Get Low

January 22, 2015

 

To live a life without regrets is a dignified yet arduous excursion. Rarely does one face the future and make consistently good decisions which leave a jet trail in hindsight of what can only be measured as success and triumph. This is the base nature for the anxiety of moving forward and the ease of saturating oneself with living in inauthenticity versus staring into the abyss and make its meaningful.

 

Most painfully, however, there are times when decisions can never be fixed. What was broken is broken forever, leaving one to have to swim in its residue for the rest of their life. It is tragic to make a mistake out of one’s control and having to be reminded of one’s powerlessness daily. The old man played by Robert Duvall does just that, however. As an act of repentance as it were, more for his sake than anyone else’s, he condemns himself in an effort to control the sins he has committed. Eventually, as he becomes a legendary cantankerous hermit, he decides that the next phase in his catharsis is to humiliate himself in front of the rest of his early 20th century town.

 

I really enjoyed the customs on display, here on the verge of old 19th century living combined with electrical communications and motor cars. We get to taste a bygone life and the requisite morality it took to live in a world outside of automation. Even the simple act of keeping warm in the winter required manual subsistent upkeep, something completely foreign and taken for granted with today’s comfortable lifestyles. All to say, how people conducted themselves required much more duty and discipline than today, where empty souls can move ahead in this life where a century ago they would not be able to generate enough trust to reach a success passed their own porch.

 

The hermit Duvall plays ultimately is seeking to orchestrate a funeral party for him so he can attend and make peace with his past.
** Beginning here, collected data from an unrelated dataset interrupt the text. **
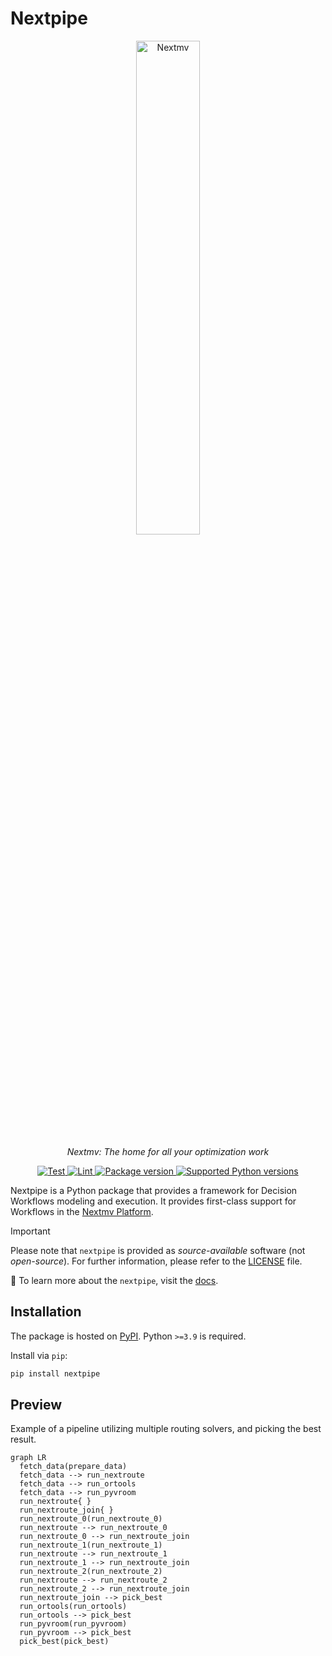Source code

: # Nextpipe

<!-- markdownlint-disable MD033 MD013 -->

<p align="center">
  <a href="https://nextmv.io"><img src="https://cdn.prod.website-files.com/60dee0fad10d14c8ab66dd74/65c66addcd07eed09be35114_blog-banner-what-is-cicd-for-decision-science-p-2000.jpeg" alt="Nextmv" width="45%"></a>
</p>
<p align="center">
    <em>Nextmv: The home for all your optimization work</em>
</p>
<p align="center">
<a href="https://github.com/nextmv-io/nextpipe/actions/workflows/test.yml" target="_blank">
    <img src="https://github.com/nextmv-io/nextpipe/actions/workflows/test.yml/badge.svg?event=push&branch=develop" alt="Test">
</a>
<a href="https://github.com/nextmv-io/nextpipe/actions/workflows/lint.yml" target="_blank">
    <img src="https://github.com/nextmv-io/nextpipe/actions/workflows/lint.yml/badge.svg?event=push&branch=develop" alt="Lint">
</a>
<a href="https://pypi.org/project/nextpipe" target="_blank">
    <img src="https://img.shields.io/pypi/v/nextpipe?color=%2334D058&label=nextpipe" alt="Package version">
</a>
<a href="https://pypi.org/project/nextpipe" target="_blank">
    <img src="https://img.shields.io/pypi/pyversions/nextpipe.svg?color=%2334D058" alt="Supported Python versions">
</a>
</p>

<!-- markdownlint-enable MD033 MD013 -->

Nextpipe is a Python package that provides a framework for Decision Workflows
modeling and execution. It provides first-class support for Workflows in the
[Nextmv Platform][nextmv].

> [!IMPORTANT]  
> Please note that `nextpipe` is provided as _source-available_ software
> (not _open-source_). For further information, please refer to the
> [LICENSE](./LICENSE.md) file.

📖 To learn more about the `nextpipe`, visit the [docs][docs].

## Installation

The package is hosted on [PyPI][nextpipe-pypi]. Python `>=3.9` is required.

Install via `pip`:

```bash
pip install nextpipe
```

## Preview

Example of a pipeline utilizing multiple routing solvers, and picking the best
result.

```mermaid
graph LR
  fetch_data(prepare_data)
  fetch_data --> run_nextroute
  fetch_data --> run_ortools
  fetch_data --> run_pyvroom
  run_nextroute{ }
  run_nextroute_join{ }
  run_nextroute_0(run_nextroute_0)
  run_nextroute --> run_nextroute_0
  run_nextroute_0 --> run_nextroute_join
  run_nextroute_1(run_nextroute_1)
  run_nextroute --> run_nextroute_1
  run_nextroute_1 --> run_nextroute_join
  run_nextroute_2(run_nextroute_2)
  run_nextroute --> run_nextroute_2
  run_nextroute_2 --> run_nextroute_join
  run_nextroute_join --> pick_best
  run_ortools(run_ortools)
  run_ortools --> pick_best
  run_pyvroom(run_pyvroom)
  run_pyvroom --> pick_best
  pick_best(pick_best)
```

[nextpipe-pypi]: https://pypi.org/project/nextpipe/
[nextmv]: https://nextmv.io
[docs]: https://nextpipe.readthedocs.io/en/latest/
It takes a tremendous amount of will power to be able to lower oneself at the level he does, as it is utter humiliation to have to admit to an atrocity in front of a throng of strangers he will need to rely upon the next time he ventures into town for groceries. Yet no one actually judges him as he washes his hands. They accept who he is and what he’s done. They almost gain respect for the man for being so forthright, until we see ultimately who joins him at his actual funeral. No one.

 

And that was the curse he cast for himself. He forwent building a legacy for himself because he ended a legacy of someone else’s. His was a sheer act of punishing discipline, a burden he volitionally imposed on himself to relax his guilty conscience. He created a living hell for himself as a way then to be right with the Lord. I wonder aloud how many people in this age have the sanctity to self-commit and sacrifice in an identical manner freely were they experiencing a need to rectify the sins of being free?